Para comemorar bebi três canecas de cerveja, com as quais fiquei prontinho para partir para o reino de Morpheus. Mas estava de barriga cheia e resolvi dar uma volta. Encontrei mais uns vendedores de anéis, colares e relógios falsificados vindos de Israel. Pelos vistos é moda, pois em Yokohama já tinha conhecido mais dois. Mas voltei ao hotel...

Domingo [8 de Junho de 2003] acordei completamente estremunhado. Não tinha que trabalhar, mas tinha decidido visitar Noboribetsu-Onsen, que no fundo quer dizer, nascente quente de Noboribetsu, que fica a cerca de 2 horas de autocarro daqui de Sapporo. Qualquer coisa como 100 quilómetros a sul de Sapporo. E para ver alguma coisa tinha que apanhar o autocarro das 9:30.
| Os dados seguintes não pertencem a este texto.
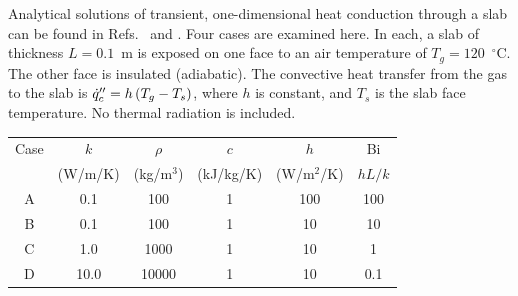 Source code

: \documentclass[11pt]{book}
\begin{document}
Analytical solutions of transient, one-dimensional heat conduction through a
slab can be found in Refs.~\cite{Drysdale:1} and \cite{Carslaw:1}. Four cases are examined here. In each, a slab of
thickness $L=0.1$~m is exposed on one face to an air temperature of $T_g=120$~$^\circ$C. The other face is insulated (adiabatic). The convective
heat transfer from the gas to the slab is $\dot{q}_c'' = h \, (T_g - T_s)$,
where $h$ is constant, and $T_s$ is the slab face temperature. No thermal radiation is included.
\begin{center}
\begin{tabular}{|c|c|c|c|c|c|}
\hline
Case  &  $k$      & $\rho$       &  $c$          &   $h$         &  Bi     \\
      & (W/m/K)   & (kg/m$^3$)   &  (kJ/kg/K)    &  (W/m$^2$/K)  &  $hL/k$ \\ \hline \hline
A     &   0.1     & 100          &  1            &  100          &  100    \\ \hline
B     &   0.1     & 100          &  1            &  10           &  10     \\ \hline
C     &   1.0     & 1000         &  1            &  10           &  1      \\ \hline
D     &  10.0     & 10000        &  1            &  10           & 0.1     \\ \hline
\end{tabular}
\end{center}
\end{document}
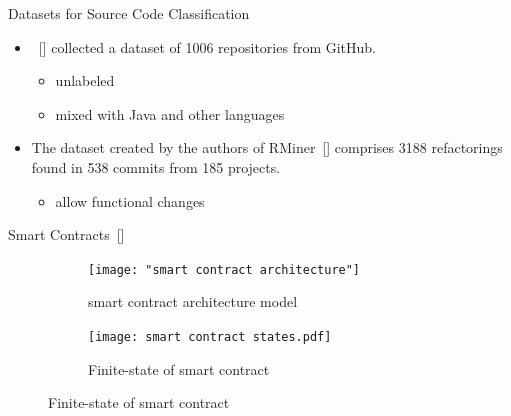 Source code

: \documentclass[xcolor=svgnames]{beamer}
\begin{document}
\begin{frame}{Datasets for Source Code Classification}
\begin{itemize}
\item {}~[] collected a dataset of \num{1006} repositories from GitHub.
\begin{itemize}
\item unlabeled
\item mixed with Java and other languages
\end{itemize}

\item The dataset created by the authors of RMiner~[] comprises \num{3188} refactorings found in 538 commits from 185 projects.
\begin{itemize}
\item allow functional changes
\end{itemize}
\end{itemize}

\end{frame}



\begin{frame}{Smart Contracts~[]}

\begin{figure}
\centering
\begin{subfigure}[T]{0.3\textwidth}
	\texttt{[image: "smart contract architecture"]}
	\caption{smart contract architecture model}
\end{subfigure}
\hfill
\begin{subfigure}[T]{0.65\textwidth}
	\texttt{[image: smart contract states.pdf]}
	\caption{Finite-state of smart contract}
\end{subfigure}
\end{figure}


\end{frame}


\end{document}
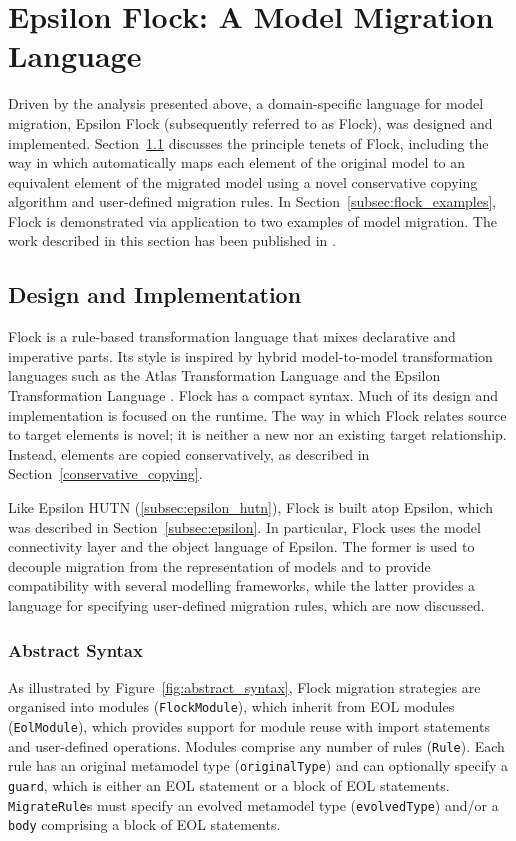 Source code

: 
\section{Epsilon Flock: A Model Migration Language}
\label{sec:flock}
Driven by the analysis presented above, a domain-specific language for model migration, Epsilon Flock (subsequently referred to as Flock), was designed and implemented. Section~\ref{subsec:flock_design} discusses the principle tenets of Flock, including the way in which automatically maps each element of the original model to an equivalent element of the migrated model using a novel conservative copying algorithm and user-defined migration rules. In Section~\ref{subsec:flock_examples}, Flock is demonstrated via application to two examples of model migration. The work described in this section has been published in \cite{rose10flock}.


\subsection{Design and Implementation}
\label{subsec:flock_design}
Flock is a rule-based transformation language that mixes declarative and imperative parts. Its style is inspired by hybrid model-to-model transformation languages such as the Atlas Transformation Language \cite{jouault05transforming} and the Epsilon Transformation Language \cite{kolovos08etl}. Flock has a compact syntax. Much of its design and implementation is focused on the runtime. The way in which Flock relates source to target elements is novel; it is neither a new nor an existing target relationship. Instead, elements are copied conservatively, as described in Section~\ref{conservative_copying}.

Like Epsilon HUTN (\ref{subsec:epsilon_hutn}), Flock is built atop Epsilon, which was described in Section~\ref{subsec:epsilon}. In particular, Flock uses the model connectivity layer and the object language of Epsilon. The former is used to decouple migration from the representation of models and to provide compatibility with several modelling frameworks, while the latter provides a language for specifying user-defined migration rules, which are now discussed. 

\subsubsection{Abstract Syntax}
\label{subsubsec:abstract_syntax}
As illustrated by Figure~\ref{fig:abstract_syntax}, Flock migration strategies are organised into modules (\texttt{Fl\-ockMo\-du\-le}), which inherit from EOL modules (\texttt{Eo\-lMod\-ule}), which provides support for module reuse with import statements and user-defined operations. Modules comprise any number of rules (\texttt{Ru\-le}). Each rule has an original metamodel type (\texttt{or\-ig\-in\-alTy\-pe}) and can optionally specify a \texttt{gu\-ard}, which is either an EOL statement or a block of EOL statements. \texttt{Mi\-gr\-ateRu\-le}s must specify an evolved metamodel type (\texttt{ev\-ol\-vedTy\-pe}) and/or a \texttt{bo\-dy} comprising a block of EOL statements.

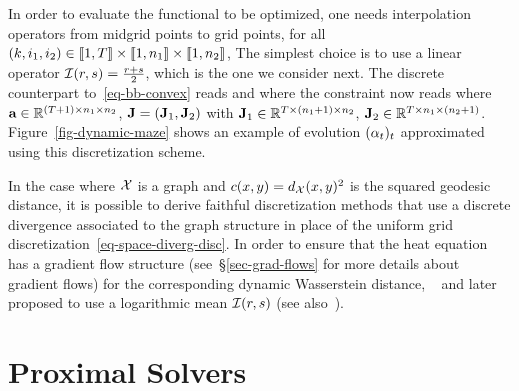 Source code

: In order to evaluate the functional to be optimized, one needs interpolation operators from midgrid points to grid points,
for all $(k,i_1,i_2) \in \llbracket1,T\rrbracket \times \llbracket1,n_1\rrbracket \times \llbracket1,n_2\rrbracket$,  
The simplest choice is to use a linear operator $\mathcal{I}(r,s)=\frac{r+s}{2}$, which is the one we consider next. The discrete counterpart to~\eqref{eq-bb-convex} reads
and where the constraint now reads
where $\mathrm{\textbf{a}} \in \mathbb{R}^{(T+1) \times n_1 \times n_2}$, $\mathrm{\textbf{J}}=(\mathrm{\textbf{J}}_1,\mathrm{\textbf{J}}_2)$ with $\mathrm{\textbf{J}}_1 \in \mathbb{R}^{T \times (n_1+1) \times n_2}$, $\mathrm{\textbf{J}}_2 \in \mathbb{R}^{T \times n_1 \times (n_2+1)}$.
%
Figure~\ref{fig-dynamic-maze} shows an example of evolution $(\alpha_t)_t$ approximated using this discretization scheme. 

\begin{rem}
In the case where $\mathcal{X}$ is a graph and $c(x,y)=d_{\mathcal{X}}(x,y)^2$ is the squared geodesic distance, it is possible to derive faithful discretization methods that use a discrete divergence associated to the graph structure in place of the uniform grid discretization~\eqref{eq-space-diverg-disc}. In order to ensure that the heat equation has a gradient flow structure (see~\S\ref{sec-grad-flows} for more details about gradient flows) for the corresponding dynamic Wasserstein distance, ~\citet{Maas2011} and later ~\citet{MielkeCVPDE} proposed to use a logarithmic mean $\mathcal{I}(r,s)$ (see also~\citep{solomon2016continuous,ChowHuangLiZhou2012,chow2017entropy,chow2017discrete}). 
\end{rem}

\section{Proximal Solvers}
\label{sec-prox-solvers}

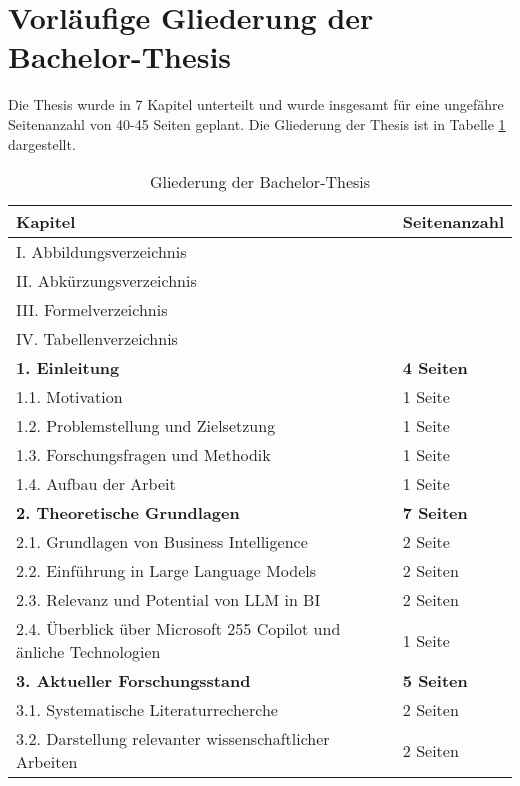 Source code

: 
\section{Vorläufige Gliederung der Bachelor-Thesis}

Die Thesis wurde in 7 Kapitel unterteilt und wurde insgesamt für eine ungefähre Seitenanzahl von 40-45 Seiten geplant. Die Gliederung der Thesis ist in Tabelle \ref{tab:gliederung} dargestellt.

\begin{longtable}{|p{9cm}|p{2.5cm}|}
    \caption{Gliederung der Bachelor-Thesis} \label{tab:gliederung} \\
    \hline
    \textbf{Kapitel} & \textbf{Seitenanzahl} \\
    \hline
    I.      Abbildungsverzeichnis & \\
    \hline
    II.     Abkürzungsverzeichnis & \\
    \hline
    III.    Formelverzeichnis & \\
    \hline
    IV.     Tabellenverzeichnis & \\
    \hline
    \textbf{1. Einleitung} & \textbf{4 Seiten} \\
    \hline
        1.1. Motivation & 1 Seite \\
        \hline
        1.2. Problemstellung und Zielsetzung & 1 Seite \\
        \hline
        1.3. Forschungsfragen und Methodik & 1 Seite \\
        \hline
        1.4. Aufbau der Arbeit & 1 Seite \\
    \hline
    \textbf{2. Theoretische Grundlagen} & \textbf{7 Seiten} \\
    \hline
        2.1. Grundlagen von Business Intelligence & 2 Seite \\
        \hline
        2.2. Einführung in Large Language Models & 2 Seiten \\
        \hline
        2.3. Relevanz und Potential von LLM in BI & 2 Seiten \\
        \hline
        2.4. Überblick über Microsoft 255 Copilot und änliche Technologien & 1 Seite \\
    \hline
    \textbf{3. Aktueller Forschungsstand} & \textbf{5 Seiten} \\
    \hline
        3.1. Systematische Literaturrecherche & 2 Seiten \\
        \hline
        3.2. Darstellung relevanter wissenschaftlicher Arbeiten & 2 Seiten \\

\end{longtable}
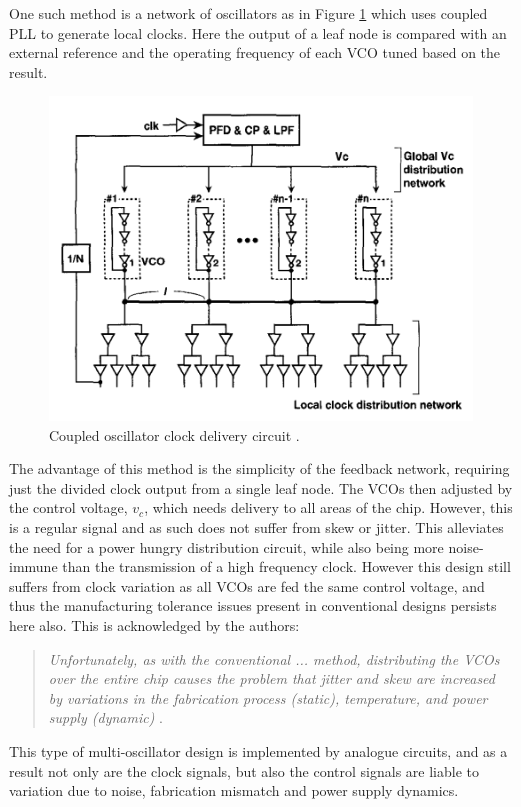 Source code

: One such method is a network of oscillators as in Figure \ref{fig:mizuno1998noise} which uses coupled \ac{PLL} to generate local clocks. Here the output of a leaf node is compared with an external reference and the operating frequency of each \ac{VCO} tuned based on the result.
\begin{figure}[h]
	\centering
	\includegraphics[scale=0.7]{../mizuno1998noise}
	\caption[Coupled oscillator clock delivery circuit]{Coupled oscillator clock delivery circuit \cite{mizuno1998noise}.}
	\label{fig:mizuno1998noise}
\end{figure}
The advantage of this method is the simplicity of the feedback network, requiring just the divided clock output from a single leaf node. The \ac{VCO}s then adjusted by the control voltage, $v_c$, which needs delivery to all areas of the chip. However, this is a regular signal and as such does not suffer from skew or jitter. This alleviates the need for a power hungry distribution circuit, while also being more noise-immune than the transmission of a high frequency clock. However this design still suffers from clock variation as all \ac{VCO}s are fed the same control voltage, and thus the manufacturing tolerance issues present in conventional designs persists here also. This is acknowledged by the authors:
\begin{quotation}
	\textit{Unfortunately, as with the conventional ... method, distributing the \ac{VCO}s over the entire chip causes the problem that jitter and skew are increased by variations in the fabrication process (static), temperature, and power supply (dynamic)} \cite{mizuno1998noise}.
\end{quotation}
This type of multi-oscillator design is implemented by analogue circuits, and as a result not only are the clock signals, but also the control signals are liable to variation due to noise, fabrication mismatch and power supply dynamics.

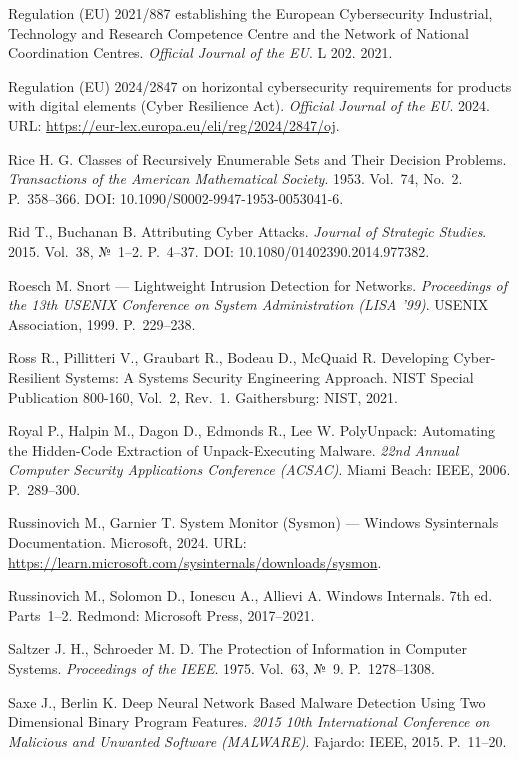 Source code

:  Regulation (EU) 2021/887 establishing the European Cybersecurity Industrial, Technology and Research Competence Centre and the Network of National Coordination Centres. \emph{Official Journal of the EU}. L 202. 2021.

 Regulation (EU) 2024/2847 on horizontal cybersecurity requirements for products with digital elements (Cyber Resilience Act). \emph{Official Journal of the EU}. 2024. URL: \url{https://eur-lex.europa.eu/eli/reg/2024/2847/oj}.

 Rice H. G. Classes of Recursively Enumerable Sets and Their Decision Problems. \emph{Transactions of the American Mathematical Society}. 1953. Vol.~74, No.~2. P.~358--366. DOI: 10.1090/S0002-9947-1953-0053041-6.

 Rid T., Buchanan B. Attributing Cyber Attacks. \emph{Journal of Strategic Studies}. 2015. Vol.~38, №~1--2. P.~4--37. DOI: 10.1080/01402390.2014.977382.

 Roesch M. Snort --- Lightweight Intrusion Detection for Networks. \emph{Proceedings of the 13th USENIX Conference on System Administration (LISA '99)}. USENIX Association, 1999. P.~229--238.

 Ross R., Pillitteri V., Graubart R., Bodeau D., McQuaid R. Developing Cyber-Resilient Systems: A Systems Security Engineering Approach. NIST Special Publication 800-160, Vol.~2, Rev.~1. Gaithersburg: NIST, 2021.

 Royal P., Halpin M., Dagon D., Edmonds R., Lee W. PolyUnpack: Automating the Hidden-Code Extraction of Unpack-Executing Malware. \emph{22nd Annual Computer Security Applications Conference (ACSAC)}. Miami Beach: IEEE, 2006. P.~289--300.

 Russinovich M., Garnier T. System Monitor (Sysmon) --- Windows Sysinternals Documentation. Microsoft, 2024. URL: \url{https://learn.microsoft.com/sysinternals/downloads/sysmon}.

 Russinovich M., Solomon D., Ionescu A., Allievi A. Windows Internals. 7th ed. Parts~1--2. Redmond: Microsoft Press, 2017--2021.

 Saltzer J. H., Schroeder M. D. The Protection of Information in Computer Systems. \emph{Proceedings of the IEEE}. 1975. Vol.~63, №~9. P.~1278--1308.

 Saxe J., Berlin K. Deep Neural Network Based Malware Detection Using Two Dimensional Binary Program Features. \emph{2015 10th International Conference on Malicious and Unwanted Software (MALWARE)}. Fajardo: IEEE, 2015. P.~11--20.

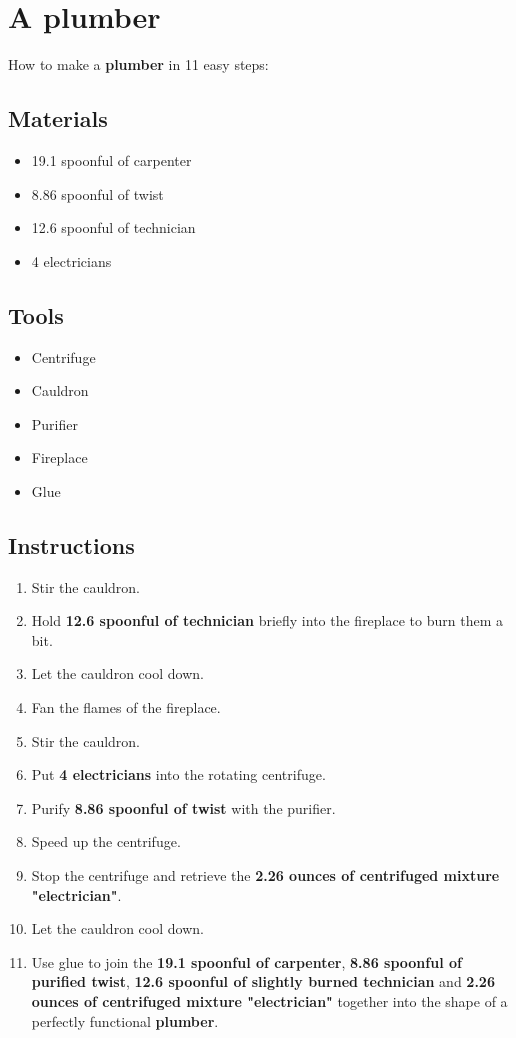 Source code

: \documentclass{article}
\begin{document}
\section{A plumber}How to make a \textbf{plumber} in 11 easy steps:

\subsection{Materials}\begin{itemize}
\item 
19.1 spoonful of carpenter
\item 
8.86 spoonful of twist
\item 
12.6 spoonful of technician
\item 
4 electricians
\end{itemize}
\subsection{Tools}\begin{itemize}
\item 
Centrifuge
\item 
Cauldron
\item 
Purifier
\item 
Fireplace
\item 
Glue
\end{itemize}
\subsection{Instructions}\begin{enumerate}
\item 
Stir the cauldron.
\item 
Hold \textbf{12.6 spoonful of technician} briefly into the fireplace to burn them a bit.
\item 
Let the cauldron cool down.
\item 
Fan the flames of the fireplace.
\item 
Stir the cauldron.
\item 
Put \textbf{4 electricians} into the rotating centrifuge.
\item 
Purify \textbf{8.86 spoonful of twist} with the purifier.
\item 
Speed up the centrifuge.
\item 
Stop the centrifuge and retrieve the \textbf{2.26 ounces of centrifuged mixture "electrician"}.
\item 
Let the cauldron cool down.
\item 
Use glue to join the \textbf{19.1 spoonful of carpenter}, \textbf{8.86 spoonful of purified twist}, \textbf{12.6 spoonful of slightly burned technician} and \textbf{2.26 ounces of centrifuged mixture "electrician"} together into the shape of a perfectly functional \textbf{plumber}.
\end{enumerate}
\newpage
\end{document}

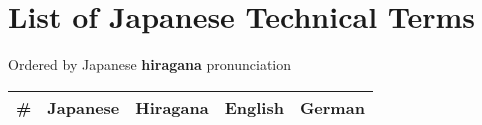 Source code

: 
\chapter{List of Japanese Technical Terms}
\label{chap:ListOfJapaneseTechnicalTerms}
\label{sec:JapaneseTechnicalTerms}
\normalsize Ordered by Japanese \textbf{hiragana} pronunciation
\footnotesize\Padding
\begin{longtable}[c]{p{.5cm}p{3.5cm}p{4cm}p{3.5cm}p{3.5cm}}
\textbf{\#}&%
\textbf{Japanese}&%
\textbf{Hiragana}&%
\textbf{English}&%
\textbf{German}\\ \hline

\end{longtable}
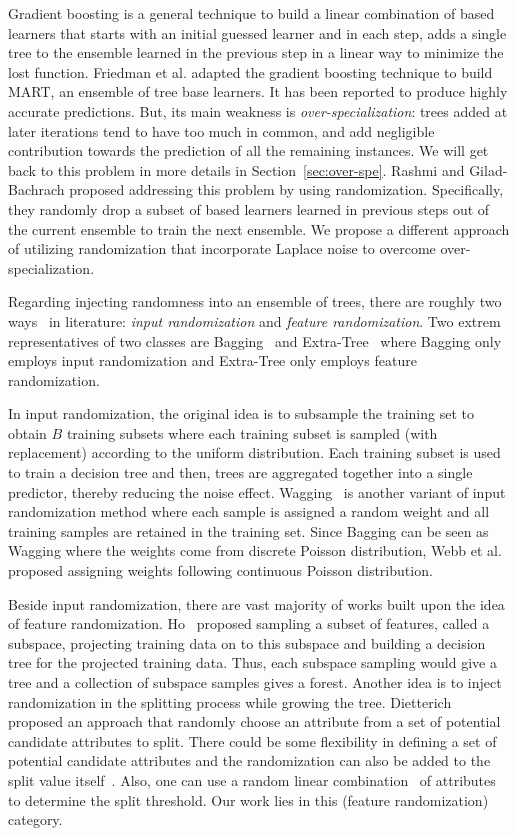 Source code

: \documentclass{article} %
\begin{document}
 Gradient boosting is a general technique to build a linear combination of based learners that starts with an initial guessed learner and in each step, adds a single tree to the ensemble learned in the previous step in a linear way to minimize the lost function.  Friedman et al.\cite{mart} adapted the gradient boosting technique to build MART, an ensemble of tree base learners. It has been reported\cite{Caruana06anempirical} to produce highly accurate predictions. But, its main weakness is \textit{over-specialization}:  trees added at later iterations tend to have too much in common, and add negligible contribution towards the prediction of all the remaining instances. We will get back to this problem in more details in Section~\ref{sec:over-spe}. Rashmi and Gilad-Bachrach proposed addressing this problem by using randomization. Specifically, they randomly drop a subset of based learners learned in previous steps out of the current ensemble to train the next ensemble. We propose a different approach of utilizing randomization that incorporate Laplace noise to overcome over-specialization.
 
Regarding injecting randomness into an ensemble of trees, there are roughly two ways~\cite{PV07} in literature: \emph{input randomization} and \emph{feature randomization}. Two extrem representatives of two classes are Bagging~\cite{Breiman96} and Extra-Tree~\cite{GEW06} where Bagging only employs input randomization and Extra-Tree only employs feature randomization.

In input randomization, the original idea is to subsample the training set to obtain $B$ training subsets where each training subset is sampled (with replacement) according to the uniform distribution.  Each training subset is used to train a decision tree and then, trees are aggregated together into a single predictor, thereby reducing the noise effect. Wagging~\cite{BK98} is another variant of input randomization method where each sample is assigned a random weight and all training samples are retained in the training set. Since Bagging can be seen as Wagging where the weights come from discrete Poisson distribution, Webb et al.~\cite{WZ04} proposed assigning weights following continuous Poisson distribution.  

Beside input randomization, there are vast majority of works built upon the idea of feature randomization. Ho~\cite{Ho98} proposed sampling a subset of features, called a subspace, projecting training data on to this subspace and building a decision tree for the projected training data. Thus, each subspace sampling would give a tree and a collection of subspace samples gives a forest. Another idea is to inject randomization in the splitting process while growing the tree. Dietterich~\cite{Dietterich00} proposed an approach that  randomly choose an attribute from a set of potential candidate attributes to split. There could be some flexibility in defining a set of potential candidate attributes and the randomization can also be added to the split value itself~\cite{CZ01,GEW06}. Also, one can use a random linear combination~\cite{Breiman2001} of attributes to determine the split threshold. Our work lies in this (feature randomization) category.
\end{document}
Saber onde apanhar o autocarro e arranjar os horários foi a aventura do dia anterior. Pedi ao Yoshida-san para me escrever Noboribetsu-Onsen em japonês e lá fui eu à central de camionagem pedir indicações. Depois de andar a descer a subir escadas entre plataformas durante 20 minutos, enquanto era mandado de guichet em guichet, lá consegui encontrar uma jovem que percebia duas palavras de inglês e um outro que até falava cinco, e consegui um horário. Assinalaram-me o sítio onde estava escrito Noboribetsu-Onsen e Sapporo. E pronto...

No domingo dirigi-me à respectiva plataforma e apanhei o autocarro para Noboribetsu-Onsen. Simples! E lá fui por Hokkaido a fora, por belas auto-estradas e vilas até Noboribetsu-Onsen.